Si nous concédons que la prise en compte de l'apparence physique est un sujet complexe à appréhender, dans la mesure où il peut renvoyer à des biais cognitifs inconscients, nous considérons que la législation en la matière satisfait les objectifs que vous visez. Qu'est-ce que l'apparence physique, si ce n'est l'ensemble des caractéristiques physiques et attributs visibles propres à tout individu – cheveux, morphologie, traits du visage, phénotype et tant d'autres « sous-critères » ?
Nous maintenons que le droit interdit tout traitement discriminant fondé sur l'apparence physique au sens large, qu'elle soit prise isolément ou mise en lien avec d'autres critères de discrimination tels que l'identité de genre, le sexe, l'origine et le handicap. La distinction est d'autant plus importante que, bien souvent, en plus de cette forme particulière de discrimination, les individus peuvent être confrontés de manière directe ou indirecte à des expériences cumulatives en raison de leur identité de genre, de leur sexe, de leur origine ou de leur handicap. C'est la raison pour laquelle il paraît fondamental qu'une expression générique demeure, afin de laisser aux juridictions le soin de combiner, au besoin, ces autres critères.

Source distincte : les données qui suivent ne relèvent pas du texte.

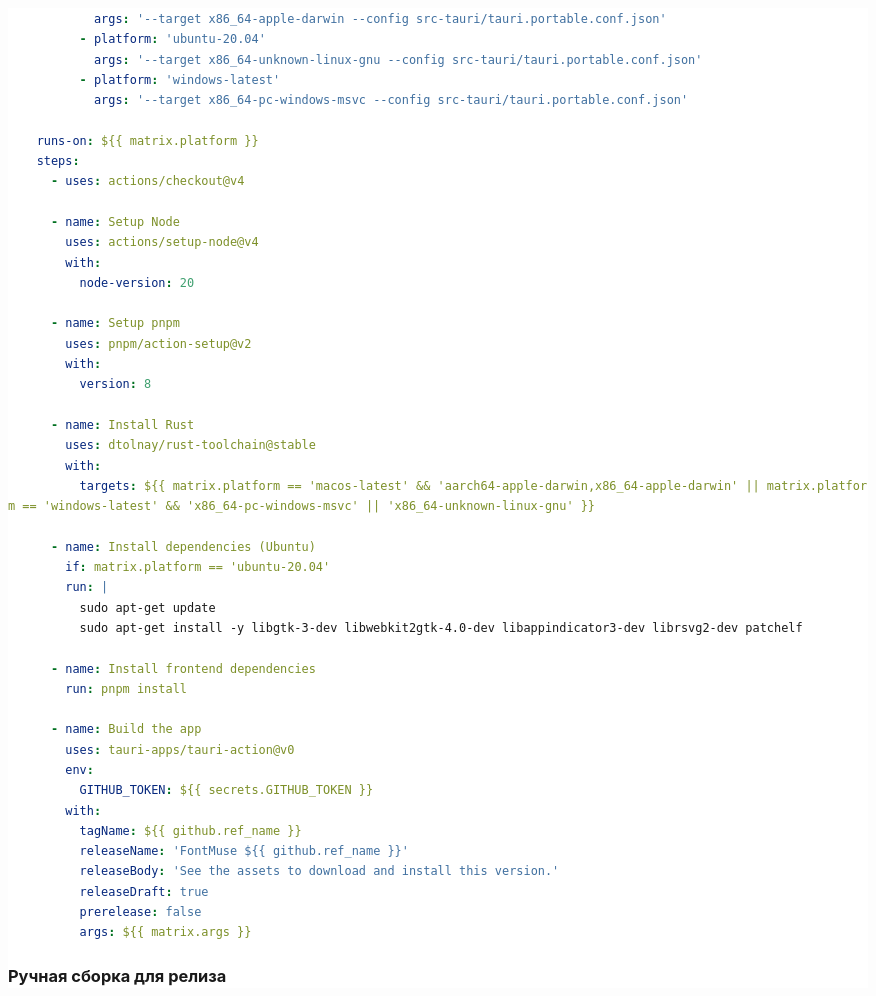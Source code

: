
 ```yaml
            args: '--target x86_64-apple-darwin --config src-tauri/tauri.portable.conf.json'
          - platform: 'ubuntu-20.04'
            args: '--target x86_64-unknown-linux-gnu --config src-tauri/tauri.portable.conf.json'
          - platform: 'windows-latest'
            args: '--target x86_64-pc-windows-msvc --config src-tauri/tauri.portable.conf.json'

    runs-on: ${{ matrix.platform }}
    steps:
      - uses: actions/checkout@v4

      - name: Setup Node
        uses: actions/setup-node@v4
        with:
          node-version: 20

      - name: Setup pnpm
        uses: pnpm/action-setup@v2
        with:
          version: 8

      - name: Install Rust
        uses: dtolnay/rust-toolchain@stable
        with:
          targets: ${{ matrix.platform == 'macos-latest' && 'aarch64-apple-darwin,x86_64-apple-darwin' || matrix.platform == 'windows-latest' && 'x86_64-pc-windows-msvc' || 'x86_64-unknown-linux-gnu' }}

      - name: Install dependencies (Ubuntu)
        if: matrix.platform == 'ubuntu-20.04'
        run: |
          sudo apt-get update
          sudo apt-get install -y libgtk-3-dev libwebkit2gtk-4.0-dev libappindicator3-dev librsvg2-dev patchelf

      - name: Install frontend dependencies
        run: pnpm install

      - name: Build the app
        uses: tauri-apps/tauri-action@v0
        env:
          GITHUB_TOKEN: ${{ secrets.GITHUB_TOKEN }}
        with:
          tagName: ${{ github.ref_name }}
          releaseName: 'FontMuse ${{ github.ref_name }}'
          releaseBody: 'See the assets to download and install this version.'
          releaseDraft: true
          prerelease: false
          args: ${{ matrix.args }}
```

### Ручная сборка для релиза
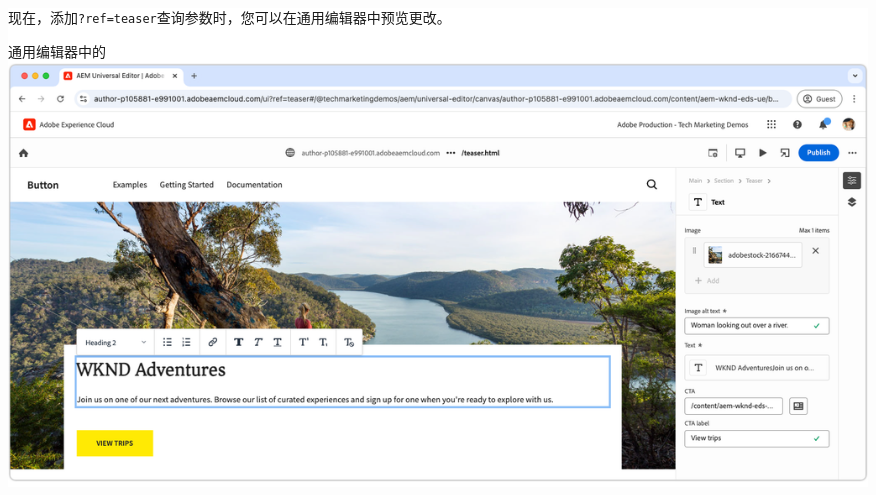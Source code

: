 现在，添加`?ref=teaser`查询参数时，您可以在通用编辑器中预览更改。

通用编辑器中的![Teaser](./assets/7a-block-css/universal-editor-preview.png)
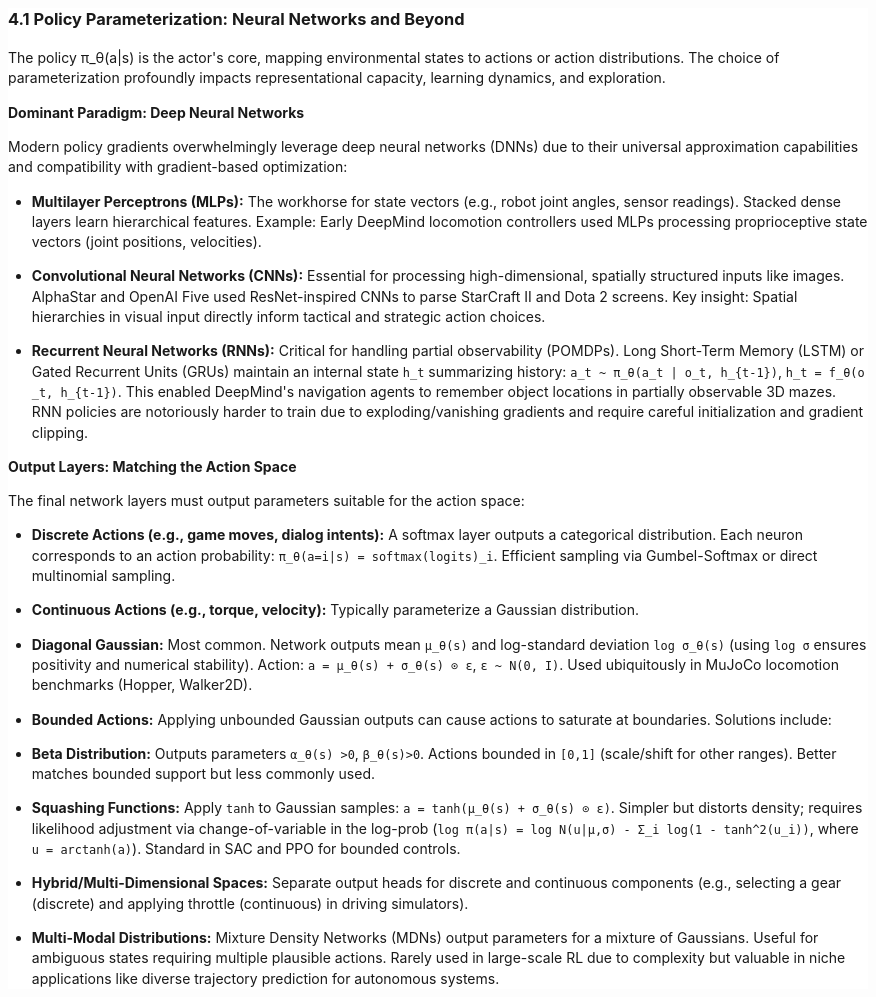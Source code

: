### 4.1 Policy Parameterization: Neural Networks and Beyond

The policy π_θ(a|s) is the actor's core, mapping environmental states to actions or action distributions. The choice of parameterization profoundly impacts representational capacity, learning dynamics, and exploration.

**Dominant Paradigm: Deep Neural Networks**

Modern policy gradients overwhelmingly leverage deep neural networks (DNNs) due to their universal approximation capabilities and compatibility with gradient-based optimization:

*   **Multilayer Perceptrons (MLPs):** The workhorse for state vectors (e.g., robot joint angles, sensor readings). Stacked dense layers learn hierarchical features. Example: Early DeepMind locomotion controllers used MLPs processing proprioceptive state vectors (joint positions, velocities).

*   **Convolutional Neural Networks (CNNs):** Essential for processing high-dimensional, spatially structured inputs like images. AlphaStar and OpenAI Five used ResNet-inspired CNNs to parse StarCraft II and Dota 2 screens. Key insight: Spatial hierarchies in visual input directly inform tactical and strategic action choices.

*   **Recurrent Neural Networks (RNNs):** Critical for handling partial observability (POMDPs). Long Short-Term Memory (LSTM) or Gated Recurrent Units (GRUs) maintain an internal state `h_t` summarizing history: `a_t ~ π_θ(a_t | o_t, h_{t-1})`, `h_t = f_θ(o_t, h_{t-1})`. This enabled DeepMind's navigation agents to remember object locations in partially observable 3D mazes. RNN policies are notoriously harder to train due to exploding/vanishing gradients and require careful initialization and gradient clipping.

**Output Layers: Matching the Action Space**

The final network layers must output parameters suitable for the action space:

*   **Discrete Actions (e.g., game moves, dialog intents):** A softmax layer outputs a categorical distribution. Each neuron corresponds to an action probability: `π_θ(a=i|s) = softmax(logits)_i`. Efficient sampling via Gumbel-Softmax or direct multinomial sampling.

*   **Continuous Actions (e.g., torque, velocity):** Typically parameterize a Gaussian distribution.

*   **Diagonal Gaussian:** Most common. Network outputs mean `μ_θ(s)` and log-standard deviation `log σ_θ(s)` (using `log σ` ensures positivity and numerical stability). Action: `a = μ_θ(s) + σ_θ(s) ⊙ ε`, `ε ~ N(0, I)`. Used ubiquitously in MuJoCo locomotion benchmarks (Hopper, Walker2D).

*   **Bounded Actions:** Applying unbounded Gaussian outputs can cause actions to saturate at boundaries. Solutions include:

*   **Beta Distribution:** Outputs parameters `α_θ(s) >0`, `β_θ(s)>0`. Actions bounded in `[0,1]` (scale/shift for other ranges). Better matches bounded support but less commonly used.

*   **Squashing Functions:** Apply `tanh` to Gaussian samples: `a = tanh(μ_θ(s) + σ_θ(s) ⊙ ε)`. Simpler but distorts density; requires likelihood adjustment via change-of-variable in the log-prob (`log π(a|s) = log N(u|μ,σ) - Σ_i log(1 - tanh^2(u_i))`, where `u = arctanh(a)`). Standard in SAC and PPO for bounded controls.

*   **Hybrid/Multi-Dimensional Spaces:** Separate output heads for discrete and continuous components (e.g., selecting a gear (discrete) and applying throttle (continuous) in driving simulators).

*   **Multi-Modal Distributions:** Mixture Density Networks (MDNs) output parameters for a mixture of Gaussians. Useful for ambiguous states requiring multiple plausible actions. Rarely used in large-scale RL due to complexity but valuable in niche applications like diverse trajectory prediction for autonomous systems.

C'est sans doute dans la sensibilisation que se niche l'une des solutions les plus efficientes. Nous pensons notamment aux magistrats – à qui nous renouvelons notre confiance –, qui pourraient recevoir, par voie de circulaire par exemple, des orientations rappelant que la discrimination fondée sur le sous-critère capillaire est interdite et peut être appréhendée par le prisme de l'apparence physique. Le pouvoir d'appréciation qui leur est conféré est fondamental. De la même façon, la multiplication des actions de sensibilisation des employeurs, privés et publics concourra également à atteindre la cible. À cet égard, nous pouvons saluer les actions ministérielles tendant à lutter contre toutes les formes de discrimination. Sans doute le chemin est-il encore long pour y mettre un terme. C'est la raison pour laquelle nous sommes convaincus que la cible pourrait être atteinte plus rapidement par un autre moyen que le véhicule législatif.
Par ailleurs, les réalités que vous pointez témoignent du fait que les acteurs économiques peuvent être des catalyseurs : par leurs moyens de communication, ils participent à la sensibilisation des consciences et parviennent, souvent mieux que nous, à briser les stéréotypes.
Le groupe Démocrate partage l'objectif premier de rappeler qu'en tout état de cause, l'apparence physique, dans toute sa dimension, est un critère de discrimination, et qu'aucune forme de discrimination n'a sa place dans notre société.